His refusal to integrate was routinely mocked by Shirley Povich, a columnist for The Washington Post, who called him "one of pro football’s greatest innovators, and its leading bigot." Marshall unsuccessfully sued Povich for $200,000 after a critical article.
Marshall downplayed the issue of integration, saying "I am surprised that with the world on the brink of another war they are worried about whether or not a Negro is going to play for the Redskins" and doubted that "the government had the right to tell the showman how to cast the play." Marshall had a long-running feud with Redskins shareholder Harry Wismer, who favored integration.

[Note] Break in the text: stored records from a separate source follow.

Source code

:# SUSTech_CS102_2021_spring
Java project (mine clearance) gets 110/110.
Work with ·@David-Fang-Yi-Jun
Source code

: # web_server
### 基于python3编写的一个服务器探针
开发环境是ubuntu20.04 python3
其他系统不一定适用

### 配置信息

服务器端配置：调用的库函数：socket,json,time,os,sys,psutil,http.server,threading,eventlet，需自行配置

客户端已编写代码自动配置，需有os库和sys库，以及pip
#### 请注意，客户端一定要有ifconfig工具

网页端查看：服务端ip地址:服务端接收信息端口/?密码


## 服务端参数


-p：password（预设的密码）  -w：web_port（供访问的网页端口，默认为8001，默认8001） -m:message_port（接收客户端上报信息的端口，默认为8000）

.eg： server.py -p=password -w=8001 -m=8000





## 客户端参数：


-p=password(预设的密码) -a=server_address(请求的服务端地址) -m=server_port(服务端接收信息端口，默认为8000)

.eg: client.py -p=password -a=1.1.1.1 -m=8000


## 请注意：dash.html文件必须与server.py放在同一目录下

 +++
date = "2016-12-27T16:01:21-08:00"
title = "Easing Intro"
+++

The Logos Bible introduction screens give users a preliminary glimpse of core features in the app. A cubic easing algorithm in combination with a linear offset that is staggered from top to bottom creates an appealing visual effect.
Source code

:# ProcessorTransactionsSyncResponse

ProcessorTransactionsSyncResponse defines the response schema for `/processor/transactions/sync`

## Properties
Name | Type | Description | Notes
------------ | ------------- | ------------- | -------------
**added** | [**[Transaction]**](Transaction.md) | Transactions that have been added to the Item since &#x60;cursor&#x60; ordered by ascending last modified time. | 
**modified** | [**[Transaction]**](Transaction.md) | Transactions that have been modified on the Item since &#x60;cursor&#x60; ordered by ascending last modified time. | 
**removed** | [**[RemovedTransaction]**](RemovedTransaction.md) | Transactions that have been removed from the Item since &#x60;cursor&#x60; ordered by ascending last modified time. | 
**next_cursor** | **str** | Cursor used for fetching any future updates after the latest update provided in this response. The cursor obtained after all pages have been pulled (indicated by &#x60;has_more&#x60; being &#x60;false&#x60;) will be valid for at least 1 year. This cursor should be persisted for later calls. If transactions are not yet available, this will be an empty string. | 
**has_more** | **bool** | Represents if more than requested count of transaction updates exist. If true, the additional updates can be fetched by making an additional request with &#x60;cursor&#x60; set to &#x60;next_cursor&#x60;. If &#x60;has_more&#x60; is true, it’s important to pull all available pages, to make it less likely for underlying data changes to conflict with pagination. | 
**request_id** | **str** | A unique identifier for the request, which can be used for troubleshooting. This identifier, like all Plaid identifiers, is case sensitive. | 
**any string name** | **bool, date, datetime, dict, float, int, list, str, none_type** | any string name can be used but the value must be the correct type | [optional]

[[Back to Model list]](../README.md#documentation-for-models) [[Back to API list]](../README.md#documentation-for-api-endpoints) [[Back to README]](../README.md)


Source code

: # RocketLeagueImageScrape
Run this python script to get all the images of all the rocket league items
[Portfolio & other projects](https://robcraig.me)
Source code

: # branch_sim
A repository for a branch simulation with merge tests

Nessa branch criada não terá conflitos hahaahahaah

In 1961, United States Secretary of the Interior Stewart Udall and Attorney General of the United States Robert F. Kennedy issued an ultimatum: unless Marshall signed a black player, the government would revoke the Redskins' 30-year lease on D.C. Stadium (later known as RFK Memorial Stadium). Udall and Kennedy were well within their rights to take this action, since D. C. Stadium had been funded by government money and was located on federal land. As well, the Constitution vests Congress, and ipso facto the federal government, with ultimate authority over the capital.
Marshall selected Ernie Davis, Syracuse University's All-American running back, as his top draft choice in the 1962 NFL Draft. However, Davis refused to play for the team, and was traded to the Cleveland Browns for All-Pro Bobby Mitchell, who became the first African American to play a game for the Redskins. Marshall became an enthusiastic supporter of Mitchell. The Redskins only had three winning seasons in the 23 years between the 1946 integration of the NFL and Marshall's death in 1969. On a television show, Oscar Levant asked Marshall if he was anti-Semitic, to which he responded: "Oh no, I love Jews, especially when they're customers."
His obituary in The Washington Post stated: "Marshall considered it a lost opportunity were he not the center of attention". He feared flying and never learned to drive.
In 1920, Marshall married Elizabeth Morton, a former Ziegfeld Follies girl. They had two children, separated in 1928 and divorced in 1935. His mistress in the 1920s and 1930s was silent screen actress and Ziegfeld Follies dancer Louise Brooks. She gave him the nickname "Wet Wash" because he owned a laundry chain. He was married to film actress-author Corinne Griffith from 1936 to 1957. She referred to him in print as "The Marshall without a plan."
The George Preston Marshall Foundation serves the interests of children in the Washington metropolitan area. Marshall added a caveat that no money from the foundation would ever go toward "any purpose which supports the principle of racial integration in any form"; however, this requirement was thrown out by the courts.